Para o Sistema OCB, a simplificação do sistema tributário pode representar uma oportunidade ímpar para o crescimento do setor, especialmente em regiões do interior onde cooperativas médicas muitas vezes são responsáveis pela principal rede organizada de atendimento privado. Tania Zanella, presidente executiva do Sistema OCB, lembra que as novas regras prometem estimular investimentos, ampliar a capacidade operacional das cooperativas e fortalecer a geração de empregos. “Para o cooperativismo, reduzir burocracias e dar previsibilidade ao ambiente regulatório é fundamental para permitir que o setor continue expandindo sua presença pelo país”, destaca.
Ainda segundo ela, os textos aprovados no Congresso Nacional exigiram muito diálogo e articulação para garantir que o modelo cooperativo pudesse manter sua dinâmica própria, centrada nas pessoas e na atuação coletiva. “Conseguimos demonstrar a relevância econômica e social do movimento, o que contribuiu para garantirmos a manutenção da competitividade e da segurança jurídica para nossas cooperativas”, acrescenta.
Hoje, o cooperativismo de saúde reúne a maior estrutura privada de atendimento do país. Dados do Sistema Unimed mostram que o modelo está presente em 92% do território nacional, por meio de 336 cooperativas médicas, com 115 mil médicos cooperados e aproximadamente 20 milhões de beneficiários. A rede inclui ainda mais de 170 hospitais próprios, além de milhares de hospitais, clínicas e serviços credenciados.
Já o Anuário do Cooperativismo Brasileiro 2025 aponta que o Ramo Saúde reúne cerca de 699 cooperativas no país, com mais de 270 mil cooperados e aproximadamente 150 mil empregos diretos, o que consolida o segmento como um dos principais motores de geração de renda e assistência médica fora dos grandes centros urbanos.
Segurança Jurídica
O deputado federal Vitor Lippi (SP), integrante da Frente Parlamentar do Cooperativismo (Frencoop), afirma que o novo modelo tributário pode consolidar um ambiente mais moderno e eficiente para o segmento, desde que preserve o tratamento diferenciado previsto para as cooperativas. “As cooperativas cumprem uma função econômica e social extremamente importante.

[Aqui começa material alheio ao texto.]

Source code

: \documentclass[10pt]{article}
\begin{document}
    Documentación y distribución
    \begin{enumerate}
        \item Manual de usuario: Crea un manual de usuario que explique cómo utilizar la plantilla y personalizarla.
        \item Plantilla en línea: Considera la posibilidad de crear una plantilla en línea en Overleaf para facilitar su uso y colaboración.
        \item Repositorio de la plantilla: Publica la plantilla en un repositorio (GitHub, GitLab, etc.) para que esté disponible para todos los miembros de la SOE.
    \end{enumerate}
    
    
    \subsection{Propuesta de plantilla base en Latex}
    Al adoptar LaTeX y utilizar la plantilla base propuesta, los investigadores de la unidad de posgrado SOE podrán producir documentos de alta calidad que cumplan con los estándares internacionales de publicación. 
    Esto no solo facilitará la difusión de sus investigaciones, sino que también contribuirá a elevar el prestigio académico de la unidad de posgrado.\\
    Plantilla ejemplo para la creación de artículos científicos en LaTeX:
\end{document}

Em muitos municípios, são elas que garantem atendimento médico, movimentam a economia local e geram oportunidades de trabalho”, afirma.
Lippi participou das negociações que resultaram na inclusão de dispositivos voltados ao cooperativismo no texto da Reforma Tributária e defende que a regulamentação avance na consolidação dessas garantias. O deputado também argumenta que “a simplificação tributária tende a reduzir insegurança jurídica e facilitar novos investimentos em tecnologia, infraestrutura e expansão dos serviços médicos.”

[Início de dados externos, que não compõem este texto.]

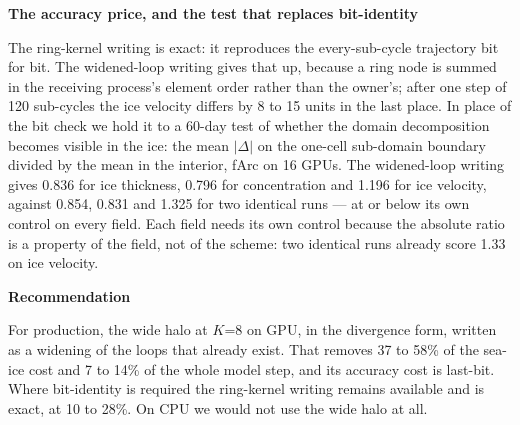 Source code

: \documentclass[10pt,a4paper]{article}
\newcommand{\hd}[1]{\vspace{0.2em}\textbf{\large #1}\par\vspace{0.05em}}
\begin{document}
\hd{The accuracy price, and the test that replaces bit-identity}

The ring-kernel writing is exact: it reproduces the every-sub-cycle trajectory bit for bit. The
widened-loop writing gives that up, because a ring node is summed in the receiving process's
element order rather than the owner's; after one step of 120 sub-cycles the ice velocity differs by
8 to 15 units in the last place. In place of the bit check we hold it to a 60-day test of whether
the domain decomposition becomes visible in the ice: the mean $|\Delta|$ on the one-cell sub-domain
boundary divided by the mean in the interior, fArc on 16 GPUs. The widened-loop writing gives 0.836
for ice thickness, 0.796 for concentration and 1.196 for ice velocity, against 0.854, 0.831 and
1.325 for two identical runs --- at or below its own control on every field. Each field needs its
own control because the absolute ratio is a property of the field, not of the scheme: two identical
runs already score 1.33 on ice velocity.

\hd{Recommendation}

For production, the wide halo at $K$=8 on GPU, in the divergence form, written as a widening of the
loops that already exist. That removes 37 to 58\% of the sea-ice cost and 7 to 14\% of the whole
model step, and its accuracy cost is last-bit. Where bit-identity is required the ring-kernel
writing remains available and is exact, at 10 to 28\%. On CPU we would not use the wide halo at
all.
\end{document}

Tania Zanella reforça que o fortalecimento do cooperativismo de saúde possui impacto direto sobre o mercado de trabalho. Segundo ela, além da geração de empregos formais, o setor movimenta cadeias econômicas ligadas à saúde suplementar, hospitais, clínicas, laboratórios e prestação de serviços especializados. “A expectativa é que a regulamentação definitiva da reforma contribua para ampliar investimentos, fortalecer o ambiente de negócios e estimular a expansão das cooperativas em áreas ainda desassistidas do Brasil,” conclui a presidente.